Some are not even willing to accept his victory just yet, saying that some 300,000 provisional ballots still need to be counted.
“That’s 40 percent of the vote,” said Dora Luna, from Promise Arizona in Action, an immigrant advocacy organization. “We are demanding that Maricopa County release a public statement saying that the election should not have been decided.”
But Tuesday night, Arpaio’s main challenger, Democrat Paul Penzone, conceded and by midnight the 80-year-old law man was celebrating the imminence of a sixth term.
According to the results released by the Arizona Secretary of State, Arpaio took 53 percent of the votes on Election Night, some 88,000 votes ahead of Penzone. This is why opponents say it is key to count each and every provisional ballot, which they say multiplied in this election due to a number of irregularities at the polls.
In the meantime, Latino opponents are barely taking notice of the olive branch olive handed by Arpaio shortly after he claimed victory.
"I would hope to get together with the Latino community, if I could ever have them talk to me without screaming and threatening me," Arpaio said. "I hope to get together with the community and try to explain what we do, so that's going to be one of my missions coming up."
This was a somewhat remarkable change in tone for the sturdy sheriff, who is facing a number of lawsuits by the American Civil Liberties Union (ACLU) and the U.S. Justice Department accusing him of civil rights violations and racial discrimination against Latinos.
Luna, from Promise Arizona, says it’s clear that Arpaio is finally aware of the importance of the Latino community in Maricopa County.
“That is why he wants to sit down with us, he is now scared of the power of Latinos,” she said. “He is more scared of the Latino power than we are scared of him,” she added, noting too the $8 million spent on his campaign (opponent Penzone raised just $527,000).
Arpaio has denied any discrimination or civil rights violations, and on Election Night he said he has no intention of changing his policies in his sixth term.
"I have a message for the president of the United States of America. He's gone after me from the White House, the Department of Justice, the FBI, I can go on and on. But I will continue to enforce all the laws, including illegal immigration," Arpaio told supporters. "Nothing changes."
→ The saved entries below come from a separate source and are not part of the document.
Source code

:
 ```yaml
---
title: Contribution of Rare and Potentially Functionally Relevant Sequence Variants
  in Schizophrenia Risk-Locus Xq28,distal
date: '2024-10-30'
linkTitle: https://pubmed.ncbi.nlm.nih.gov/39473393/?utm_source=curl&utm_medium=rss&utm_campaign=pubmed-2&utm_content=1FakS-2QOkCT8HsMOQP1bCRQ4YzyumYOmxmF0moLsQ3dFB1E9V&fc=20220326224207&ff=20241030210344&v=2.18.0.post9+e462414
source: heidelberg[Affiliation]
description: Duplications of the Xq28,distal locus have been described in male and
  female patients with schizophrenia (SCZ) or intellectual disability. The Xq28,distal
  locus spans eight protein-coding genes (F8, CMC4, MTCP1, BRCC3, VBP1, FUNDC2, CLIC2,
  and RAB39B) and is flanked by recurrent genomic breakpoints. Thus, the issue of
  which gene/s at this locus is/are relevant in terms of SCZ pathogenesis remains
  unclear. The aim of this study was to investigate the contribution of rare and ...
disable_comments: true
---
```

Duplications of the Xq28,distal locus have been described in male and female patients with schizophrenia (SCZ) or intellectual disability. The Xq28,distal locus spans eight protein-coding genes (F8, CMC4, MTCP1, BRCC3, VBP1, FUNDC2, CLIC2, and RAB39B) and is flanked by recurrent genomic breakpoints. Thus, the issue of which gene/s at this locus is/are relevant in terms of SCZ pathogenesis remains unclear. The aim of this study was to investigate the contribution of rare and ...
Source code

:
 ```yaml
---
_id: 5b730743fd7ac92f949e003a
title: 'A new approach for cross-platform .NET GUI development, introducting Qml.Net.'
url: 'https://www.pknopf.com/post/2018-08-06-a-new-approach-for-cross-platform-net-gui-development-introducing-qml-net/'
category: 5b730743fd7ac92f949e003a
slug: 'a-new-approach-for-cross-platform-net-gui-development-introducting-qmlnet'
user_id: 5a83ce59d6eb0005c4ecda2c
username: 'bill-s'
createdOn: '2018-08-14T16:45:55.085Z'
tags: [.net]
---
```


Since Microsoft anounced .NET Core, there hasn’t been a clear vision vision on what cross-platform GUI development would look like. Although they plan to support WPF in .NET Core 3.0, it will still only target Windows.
Arpaio's war against undocumented immigrants has made him a national political figure and a lightening rod when it comes to Latino issues. He has garnered national attention for his hard-line stance against illegal immigration, in a state where Latinos account for more than 30 percent of the population.
“Let’s see what he has to say,” said Luna about the hypothetical sit-down with Arpaio. “Let’s see what kind of drama he wants to bring this time to the media. He is someone who cares more for his public figure than for public safety,” she added.